- [Work request]
The output must match the entries below exactly, with pictures removed.

- [Records for processing]
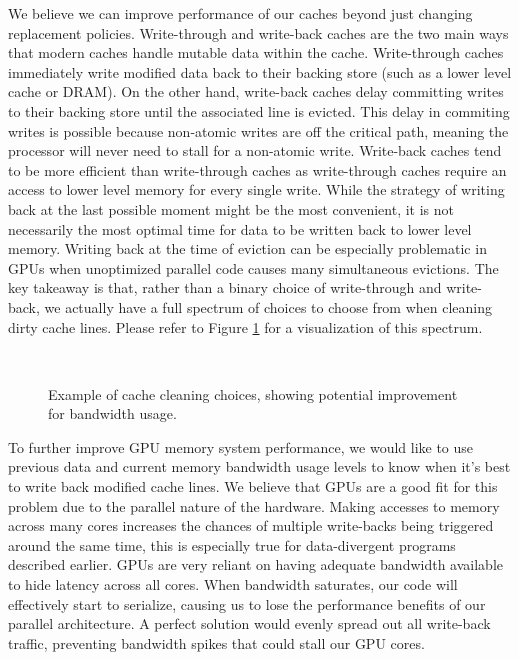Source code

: We believe we can improve performance of our caches beyond just changing replacement policies. Write-through and write-back caches are the two main ways that modern caches handle mutable data within the cache. Write-through caches immediately write modified data back to their backing store (such as a lower level cache or DRAM). On the other hand, write-back caches delay committing writes to their backing store until the associated line is evicted. This delay in commiting writes is possible because non-atomic writes are off the critical path, meaning the processor will never need to stall for a non-atomic write. Write-back caches tend to be more efficient than write-through caches as write-through caches require an access to lower level memory for every single write. While the strategy of writing back at the last possible moment might be the most convenient, it is not necessarily the most optimal time for data to be written back to lower level memory. Writing back at the time of eviction can be especially problematic in GPUs when unoptimized parallel code causes many simultaneous evictions. The key takeaway is that, rather than a binary choice of write-through and write-back, we actually have a full spectrum of choices to choose from when cleaning dirty cache lines. Please refer to Figure \ref{f:bandwidth_optimal} for a visualization of this spectrum.

\begin{figure}[htb]
\begin{center}
\ 
\caption{Example of cache cleaning choices, showing potential improvement for bandwidth usage.}
\label{f:bandwidth_optimal}
\end{center}
\end{figure}
%

To further improve GPU memory system performance, we would like to use previous data and current memory bandwidth usage levels to know when it’s best to write back modified cache lines. We believe that GPUs are a good fit for this problem due to the parallel nature of the hardware. Making accesses to memory across many cores increases the chances of multiple write-backs being triggered around the same time, this is especially true for data-divergent programs described earlier. GPUs are very reliant on having adequate bandwidth available to hide latency across all cores. When bandwidth saturates, our code will effectively start to serialize, causing us to lose the performance benefits of our parallel architecture. A perfect solution would evenly spread out all write-back traffic, preventing bandwidth spikes that could stall our GPU cores.
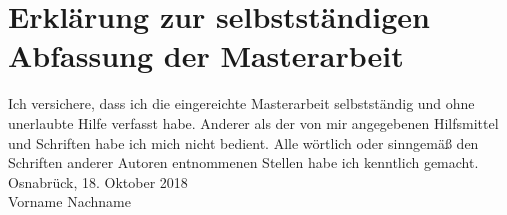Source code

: \chapter*{Erklärung zur selbstständigen Abfassung der Masterarbeit}

Ich versichere, dass ich die eingereichte Masterarbeit selbstständig und ohne unerlaubte Hilfe verfasst habe. Anderer als der von mir angegebenen Hilfsmittel und Schriften habe ich mich nicht bedient. Alle wörtlich oder sinngemäß den Schriften anderer Autoren entnommenen Stellen habe ich kenntlich gemacht. \\


\bigskip
\bigskip
\bigskip
\bigskip
\noindent
Osnabrück, 18. Oktober 2018 \\

\bigskip
\bigskip
\bigskip
\bigskip
\noindent
Vorname Nachname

- [Task output]
Source code

: We believe we can improve performance of our caches beyond just changing replacement policies. Write-through and write-back caches are the two main ways that modern caches handle mutable data within the cache. Write-through caches immediately write modified data back to their backing store (such as a lower level cache or DRAM). On the other hand, write-back caches delay committing writes to their backing store until the associated line is evicted. This delay in commiting writes is possible because non-atomic writes are off the critical path, meaning the processor will never need to stall for a non-atomic write. Write-back caches tend to be more efficient than write-through caches as write-through caches require an access to lower level memory for every single write. While the strategy of writing back at the last possible moment might be the most convenient, it is not necessarily the most optimal time for data to be written back to lower level memory. Writing back at the time of eviction can be especially problematic in GPUs when unoptimized parallel code causes many simultaneous evictions. The key takeaway is that, rather than a binary choice of write-through and write-back, we actually have a full spectrum of choices to choose from when cleaning dirty cache lines. Please refer to Figure \ref{f:bandwidth_optimal} for a visualization of this spectrum.

\begin{figure}[htb]
\begin{center}
\ 
\caption{Example of cache cleaning choices, showing potential improvement for bandwidth usage.}
\label{f:bandwidth_optimal}
\end{center}
\end{figure}
%

To further improve GPU memory system performance, we would like to use previous data and current memory bandwidth usage levels to know when it’s best to write back modified cache lines. We believe that GPUs are a good fit for this problem due to the parallel nature of the hardware. Making accesses to memory across many cores increases the chances of multiple write-backs being triggered around the same time, this is especially true for data-divergent programs described earlier. GPUs are very reliant on having adequate bandwidth available to hide latency across all cores. When bandwidth saturates, our code will effectively start to serialize, causing us to lose the performance benefits of our parallel architecture. A perfect solution would evenly spread out all write-back traffic, preventing bandwidth spikes that could stall our GPU cores.
Source code

: \chapter*{Erklärung zur selbstständigen Abfassung der Masterarbeit}

Ich versichere, dass ich die eingereichte Masterarbeit selbstständig und ohne unerlaubte Hilfe verfasst habe. Anderer als der von mir angegebenen Hilfsmittel und Schriften habe ich mich nicht bedient. Alle wörtlich oder sinngemäß den Schriften anderer Autoren entnommenen Stellen habe ich kenntlich gemacht. \\


\bigskip
\bigskip
\bigskip
\bigskip
\noindent
Osnabrück, 18. Oktober 2018 \\

\bigskip
\bigskip
\bigskip
\bigskip
\noindent
Vorname Nachname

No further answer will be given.